Jesse Anderson

No. 88, 89, 81
- Position:: Tight end

Personal information
- Born:: July 26, 1966 (age 59) West Point, Mississippi, U.S.
- Height:: 6 ft 2 in (1.88 m)
- Weight:: 245 lb (111 kg)

Career information
- High school:: West Point
- College:: Mississippi State
- NFL draft:: 1990: 4th round, 87th pick

Career history
- Tampa Bay Buccaneers (1990–1992); Pittsburgh Steelers (1992); Green Bay Packers (1993); New Orleans Saints (1993);

Career highlights and awards
- Second-team All-SEC (1989);

Career NFL statistics
- Receptions:: 11
- Receiving yards:: 150
- Touchdowns:: 2
- Stats at Pro Football Reference

= Jesse Anderson (American football) =

American football player (born 1966)

Jesse Lemond Anderson (born July 26, 1966) is an American former professional football player who was a tight end in the National Football League (NFL).

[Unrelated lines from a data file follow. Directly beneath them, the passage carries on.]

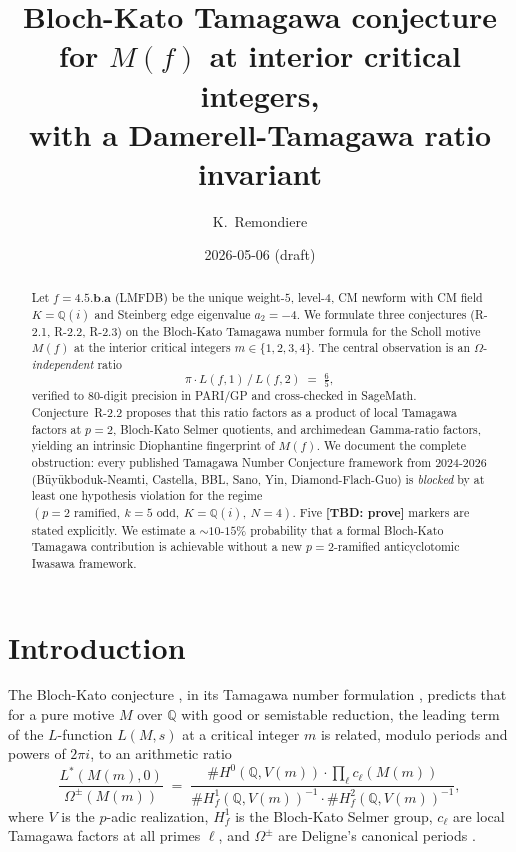 \documentclass[12pt]{amsart}
\theoremstyle{definition}
\newcommand{\Q}{\mathbb{Q}}
\begin{document}
\title{Bloch-Kato Tamagawa conjecture for $M(f)$ at interior critical integers,\\
with a Damerell-Tamagawa ratio invariant}

\author{K.~Remondiere}
\address{Independent researcher, affiliated with crossed-cosmos ECI project}

\date{2026-05-06 (draft)}

\begin{abstract}
Let $f = \mathbf{4.5.b.a}$ (LMFDB) be the unique weight-$5$, level-$4$, CM newform
with CM field $K = \Q(i)$ and Steinberg edge eigenvalue $a_2 = -4$.
We formulate three conjectures (R-2.1, R-2.2, R-2.3)
on the Bloch-Kato Tamagawa number formula for the Scholl motive
$M(f)$ at the interior critical integers $m \in \{1,2,3,4\}$.
The central observation is an $\Omega$-\emph{independent} ratio
\[
  \pi \cdot L(f,1) \,/\, L(f,2) \;=\; \tfrac{6}{5},
\]
verified to 80-digit precision in PARI/GP and cross-checked in SageMath.
Conjecture~R-2.2 proposes that this ratio factors as a product of
local Tamagawa factors at $p = 2$, Bloch-Kato Selmer quotients, and archimedean
Gamma-ratio factors, yielding an intrinsic Diophantine fingerprint of $M(f)$.
We document the complete obstruction: every published Tamagawa Number Conjecture
framework from 2024-2026 (Büyükboduk-Neamti, Castella, BBL, Sano, Yin,
Diamond-Flach-Guo) is \emph{blocked} by at least one hypothesis violation for the
regime $(p=2 \text{ ramified},\ k=5 \text{ odd},\ K=\Q(i),\ N=4)$.
Five \textbf{[TBD: prove]} markers are stated explicitly.
We estimate a $\sim 10$-$15\%$ probability that a formal Bloch-Kato Tamagawa
contribution is achievable without a new $p=2$-ramified anticyclotomic Iwasawa
framework.
\end{abstract}

\maketitle

\tableofcontents

\section{Introduction}
\label{sec:intro}

The Bloch-Kato conjecture \cite{BK90}, in its Tamagawa number formulation
\cite{FPR94}, predicts that for a pure motive $M$ over $\Q$ with
good or semistable reduction, the leading term of the $L$-function $L(M,s)$
at a critical integer $m$ is related, modulo periods and powers of $2\pi i$,
to an arithmetic ratio
\begin{equation}\label{eq:BK}
  \frac{L^*(M(m),0)}{\Omega^\pm(M(m))}
  \;=\;
  \frac{\#H^0(\Q, V(m)) \cdot \prod_\ell c_\ell(M(m))}{\#H^1_f(\Q, V(m))^{-1} \cdot \#H^2_f(\Q, V(m))^{-1}},
\end{equation}
where $V$ is the $p$-adic realization, $H^1_f$ is the Bloch-Kato Selmer group,
$c_\ell$ are local Tamagawa factors at all primes $\ell$, and $\Omega^\pm$
are Deligne's canonical periods \cite{Del79}.
\end{document}
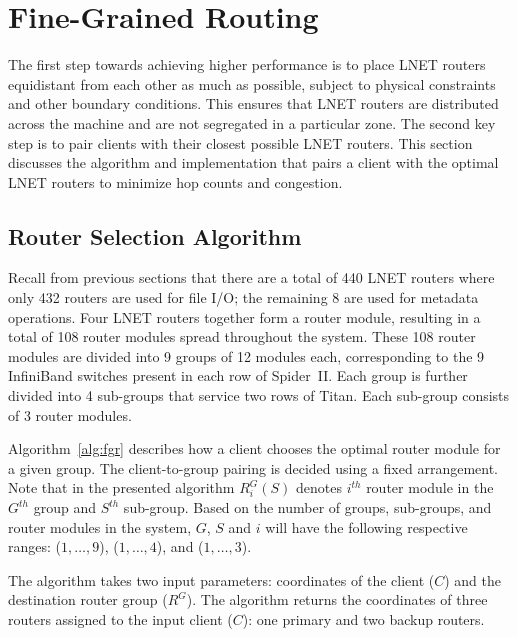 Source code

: \section{Fine-Grained Routing}

The first step towards achieving higher performance is to place LNET routers
equidistant from each other as much as possible, subject to physical
constraints and other boundary conditions. This ensures that LNET routers are
distributed across the machine and are not segregated in a particular zone. The
second key step is to pair clients with their closest possible LNET routers.
This section discusses the algorithm and implementation that pairs a client
with the optimal LNET routers to minimize hop counts and congestion.

\subsection{Router Selection Algorithm}
Recall from previous sections that there are a total of 440 LNET routers where
only 432 routers are used for file I/O; the remaining 8 are used for metadata
operations. Four LNET routers together form a router module, resulting in a
total of 108 router modules spread throughout the system. These 108 router
modules are divided into 9 groups of 12 modules each, corresponding to the 9
InfiniBand switches present in each row of Spider~II.  Each group is further
divided into 4 sub-groups that service two rows of Titan. Each sub-group
consists of 3 router modules.

Algorithm~\ref{alg:fgr} describes how a client chooses the optimal router
module for a given group. The client-to-group pairing is decided using a fixed
arrangement.  Note that in the presented algorithm $R^G_{i}(S)$ denotes
$i^{th}$ router module in the $G^{th}$ group and $S^{th}$ sub-group. Based on
the number of groups, sub-groups, and router modules in the system, $G$, $S$
and $i$ will have the following respective ranges: ($1, \dots, 9$), ($1, \dots,
4$), and ($1, \dots, 3$).


The algorithm takes two input parameters: coordinates of the client ($C$) and
the destination router group ($R^G$). The algorithm returns the coordinates of
three routers assigned to the input client ($C$): one primary and two backup
routers. 

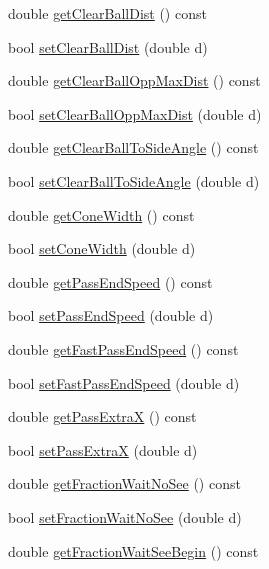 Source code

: \begin{DoxyCompactItemize}
\item 
double \hyperlink{classPlayerSettings_a8aec92db959484bc9bb4364795fc08ff}{get\+Clear\+Ball\+Dist} () const 
\item 
bool \hyperlink{classPlayerSettings_a4f37c0ccbfed7bfa98f606d1b2bef022}{set\+Clear\+Ball\+Dist} (double d)
\item 
double \hyperlink{classPlayerSettings_af68da788df9cf34644d67f8aa55184e7}{get\+Clear\+Ball\+Opp\+Max\+Dist} () const 
\item 
bool \hyperlink{classPlayerSettings_a298a05574a863ec353b56cb47d2a67f9}{set\+Clear\+Ball\+Opp\+Max\+Dist} (double d)
\item 
double \hyperlink{classPlayerSettings_a909d44562ad9c2f1142ab0159e3a254f}{get\+Clear\+Ball\+To\+Side\+Angle} () const 
\item 
bool \hyperlink{classPlayerSettings_a102a026bd1761af8e86487fa478ceefc}{set\+Clear\+Ball\+To\+Side\+Angle} (double d)
\item 
double \hyperlink{classPlayerSettings_a2b7c5ff21f229e2c5a96f7206e9d201c}{get\+Cone\+Width} () const 
\item 
bool \hyperlink{classPlayerSettings_a2feb8cf242151163a39379036fbf8620}{set\+Cone\+Width} (double d)
\item 
double \hyperlink{classPlayerSettings_aa235850caad09cfc9b24df0875ebddf0}{get\+Pass\+End\+Speed} () const 
\item 
bool \hyperlink{classPlayerSettings_a88c8d11e365bedd3c0e41f9481f01b41}{set\+Pass\+End\+Speed} (double d)
\item 
double \hyperlink{classPlayerSettings_a40a3ebc661928cd2c96079b2df08b567}{get\+Fast\+Pass\+End\+Speed} () const 
\item 
bool \hyperlink{classPlayerSettings_aef63440c0e432d3c0dd2b9db67453682}{set\+Fast\+Pass\+End\+Speed} (double d)
\item 
double \hyperlink{classPlayerSettings_aa6b33b183254ce9676e53576d6c5612d}{get\+Pass\+ExtraX} () const 
\item 
bool \hyperlink{classPlayerSettings_a96d73a1142897fe589e8061e0ffb530b}{set\+Pass\+ExtraX} (double d)
\item 
double \hyperlink{classPlayerSettings_a104ab0696a9c7c0724af5b7780b1eeec}{get\+Fraction\+Wait\+No\+See} () const 
\item 
bool \hyperlink{classPlayerSettings_a764092fb3ea08f78fbc752fd61077205}{set\+Fraction\+Wait\+No\+See} (double d)
\item 
double \hyperlink{classPlayerSettings_a070019f8a54cd8817040c16431102285}{get\+Fraction\+Wait\+See\+Begin} () const 

\end{DoxyCompactItemize}
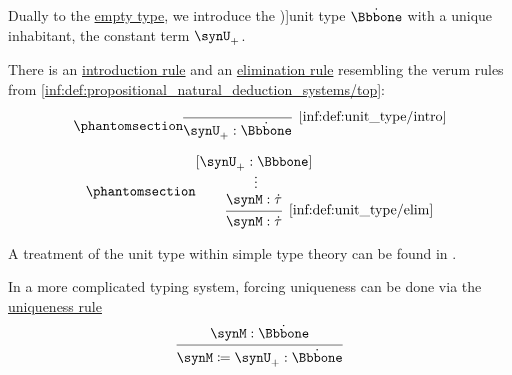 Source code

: \begin{definition}\label{def:unit_type}\mimprovised
  Dually to the \hyperref[def:empty_type]{empty type}, we introduce the \term[en=unit type (\cite[\S 4.3.4]{Mimram2020ProgramEqualsProof})]{unit type} \( \syn\Bbbone \) with a unique inhabitant, the constant term \( \synU_+ \).

  There is an \hyperref[rem:type_theory_rule_classification/introduction]{introduction rule} and an \hyperref[rem:type_theory_rule_classification/introduction]{elimination rule} resembling the verum rules from \ref{inf:def:propositional_natural_deduction_systems/top}:
  \begin{paracol}{2}
    \begin{leftcolumn}
      \ParacolAlignmentHack
      \begin{equation*}\taglabel[\ensuremath{ \Bbbone_+ }]{inf:def:unit_type/intro}
        \begin{prooftree}
          \infer0[\ref{inf:def:unit_type/intro}]{ \synU_+: \syn\Bbbone }
        \end{prooftree}
      \end{equation*}
    \end{leftcolumn}

    \begin{rightcolumn}
      \ParacolAlignmentHack
      \begin{equation*}\taglabel[\ensuremath{ \Bbbone_- }]{inf:def:unit_type/elim}
        \begin{prooftree}
          \hypo{ [\synU_+: \Bbbone] }
          \ellipsis {} { \synM: \syn\tau }
          \infer1[\ref{inf:def:unit_type/elim}]{ \synM: \syn\tau }
        \end{prooftree}
      \end{equation*}
    \end{rightcolumn}
  \end{paracol}
\end{definition}
\begin{comments}
  \item A treatment of the unit type within simple type theory can be found in \cite[\S 4.3.2]{Mimram2020ProgramEqualsProof}.

  \item In a more complicated typing system, forcing uniqueness can be done via the \hyperref[rem:type_theory_rule_classification/equality/uniqueness]{uniqueness rule}
  \begin{equation*}
    \begin{prooftree}
      \hypo{ \synM: \syn\Bbbone }
      \infer1{ \synM \coloneqq \synU_+: \syn\Bbbone }
    \end{prooftree}
  \end{equation*}
\end{comments}

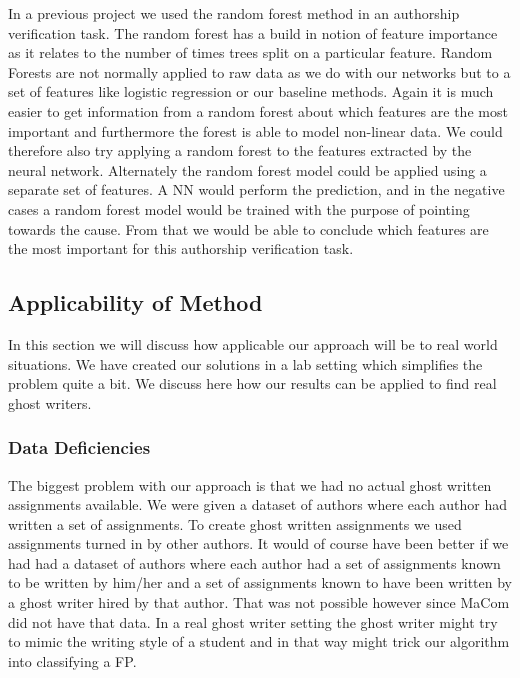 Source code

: In a previous project \citep{US} we used the random forest method in an
authorship verification task. The random forest has a build in notion of feature
importance as it relates to the number of times trees split on a particular
feature. Random Forests are not normally applied to raw data as we do with our
networks but to a set of features like logistic regression or our baseline
methods. Again it is much easier to get information from a random forest about
which features are the most important and furthermore the forest is able to
model non-linear data. We could therefore also try applying a random forest to
the features extracted by the neural network. Alternately the random forest
model could be applied using a separate set of features. A \gls{NN} would
perform the prediction, and in the negative cases a random forest model would
be trained with the purpose of pointing towards the cause. From that we would
be able to conclude which features are the most important for this authorship
verification task.

\subsection{Applicability of Method}\label{sec:app_of_method}

In this section we will discuss how applicable our approach will be to real
world situations. We have created our solutions in a lab setting which
simplifies the problem quite a bit. We discuss here how our results can be
applied to find real ghost writers.


\subsubsection{Data Deficiencies}

The biggest problem with our approach is that we had no actual ghost written
assignments available. We were given a dataset of authors where each author
had written a set of assignments. To create ghost written assignments we used
assignments turned in by other authors. It would of course have been better if
we had had a dataset of authors where each author had a set of assignments known
to be written by him/her and a set of assignments known to have been written by
a ghost writer hired by that author. That was not possible however since MaCom
did not have that data. In a real ghost writer setting the ghost writer might
try to mimic the writing style of a student and in that way might trick our
algorithm into classifying a \gls{FP}.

He played college football for the Mississippi State Bulldogs. He was selected by the Tampa Bay Buccaneers in the fourth round of the 1990 NFL draft with the 87th overall pick. He and subsequently spent time with the Pittsburgh Steelers, the Green Bay Packers, and the New Orleans Saints before retiring in 1993.